- Problem statement -
Starting at the line containing "Il est maintenant tant" and ending at the line containing "Il est midi, et", print every line of the material below exactly, both ends included, and stop there.

- Data records -
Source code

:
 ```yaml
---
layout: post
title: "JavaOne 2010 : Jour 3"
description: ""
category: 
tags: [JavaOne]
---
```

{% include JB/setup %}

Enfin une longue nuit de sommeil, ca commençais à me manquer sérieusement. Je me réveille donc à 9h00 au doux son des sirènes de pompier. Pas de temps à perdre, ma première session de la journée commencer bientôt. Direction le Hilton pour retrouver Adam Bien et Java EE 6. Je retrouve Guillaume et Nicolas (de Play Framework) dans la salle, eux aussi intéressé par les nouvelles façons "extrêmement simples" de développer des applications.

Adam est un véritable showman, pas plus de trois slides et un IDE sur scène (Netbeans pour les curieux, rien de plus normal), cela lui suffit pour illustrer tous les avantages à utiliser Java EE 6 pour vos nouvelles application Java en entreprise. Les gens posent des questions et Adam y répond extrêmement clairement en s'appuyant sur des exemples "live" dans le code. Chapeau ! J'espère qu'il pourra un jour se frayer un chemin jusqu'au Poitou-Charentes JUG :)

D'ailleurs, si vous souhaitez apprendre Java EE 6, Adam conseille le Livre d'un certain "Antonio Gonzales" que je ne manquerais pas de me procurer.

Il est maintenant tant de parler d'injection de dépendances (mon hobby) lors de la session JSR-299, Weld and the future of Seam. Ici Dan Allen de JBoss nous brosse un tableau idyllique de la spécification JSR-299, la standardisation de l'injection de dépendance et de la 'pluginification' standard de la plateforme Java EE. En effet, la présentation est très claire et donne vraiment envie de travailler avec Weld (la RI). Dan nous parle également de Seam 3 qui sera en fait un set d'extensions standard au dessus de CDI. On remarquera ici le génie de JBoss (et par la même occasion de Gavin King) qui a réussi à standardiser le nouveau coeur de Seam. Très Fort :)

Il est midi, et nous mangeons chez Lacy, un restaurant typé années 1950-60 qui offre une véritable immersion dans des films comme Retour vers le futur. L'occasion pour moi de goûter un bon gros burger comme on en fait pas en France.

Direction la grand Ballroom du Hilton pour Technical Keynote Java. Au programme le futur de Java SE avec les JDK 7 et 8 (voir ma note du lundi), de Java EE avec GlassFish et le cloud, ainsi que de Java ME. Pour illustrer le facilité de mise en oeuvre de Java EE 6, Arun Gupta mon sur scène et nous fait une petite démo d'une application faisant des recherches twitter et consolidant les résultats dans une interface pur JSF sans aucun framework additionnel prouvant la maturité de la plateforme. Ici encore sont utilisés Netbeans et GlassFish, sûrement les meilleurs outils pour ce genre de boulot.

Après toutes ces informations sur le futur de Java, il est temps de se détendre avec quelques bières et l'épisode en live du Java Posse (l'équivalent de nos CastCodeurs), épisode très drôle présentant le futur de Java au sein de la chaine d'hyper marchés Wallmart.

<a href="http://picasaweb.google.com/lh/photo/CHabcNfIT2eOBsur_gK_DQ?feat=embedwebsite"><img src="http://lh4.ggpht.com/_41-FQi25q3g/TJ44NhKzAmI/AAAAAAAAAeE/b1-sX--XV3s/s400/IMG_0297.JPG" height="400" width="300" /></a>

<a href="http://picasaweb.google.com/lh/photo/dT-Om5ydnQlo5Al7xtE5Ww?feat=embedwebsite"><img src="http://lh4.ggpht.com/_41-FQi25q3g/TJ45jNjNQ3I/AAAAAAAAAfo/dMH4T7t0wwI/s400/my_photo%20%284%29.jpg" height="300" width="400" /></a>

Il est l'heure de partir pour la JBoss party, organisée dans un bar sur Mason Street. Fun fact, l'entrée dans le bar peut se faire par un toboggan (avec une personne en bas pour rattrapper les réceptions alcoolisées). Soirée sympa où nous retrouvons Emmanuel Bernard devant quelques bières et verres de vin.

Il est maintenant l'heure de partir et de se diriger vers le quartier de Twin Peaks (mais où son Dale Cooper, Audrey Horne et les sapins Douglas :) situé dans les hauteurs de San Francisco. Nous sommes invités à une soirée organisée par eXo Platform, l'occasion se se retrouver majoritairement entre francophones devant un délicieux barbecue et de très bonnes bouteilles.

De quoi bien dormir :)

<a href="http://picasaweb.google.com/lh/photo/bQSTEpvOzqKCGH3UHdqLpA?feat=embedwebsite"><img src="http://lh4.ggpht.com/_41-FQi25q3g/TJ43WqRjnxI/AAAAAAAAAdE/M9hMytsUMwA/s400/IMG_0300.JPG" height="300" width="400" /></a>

- The answer -
Il est maintenant tant de parler d'injection de dépendances (mon hobby) lors de la session JSR-299, Weld and the future of Seam. Ici Dan Allen de JBoss nous brosse un tableau idyllique de la spécification JSR-299, la standardisation de l'injection de dépendance et de la 'pluginification' standard de la plateforme Java EE. En effet, la présentation est très claire et donne vraiment envie de travailler avec Weld (la RI). Dan nous parle également de Seam 3 qui sera en fait un set d'extensions standard au dessus de CDI. On remarquera ici le génie de JBoss (et par la même occasion de Gavin King) qui a réussi à standardiser le nouveau coeur de Seam. Très Fort :)

Il est midi, et nous mangeons chez Lacy, un restaurant typé années 1950-60 qui offre une véritable immersion dans des films comme Retour vers le futur. L'occasion pour moi de goûter un bon gros burger comme on en fait pas en France.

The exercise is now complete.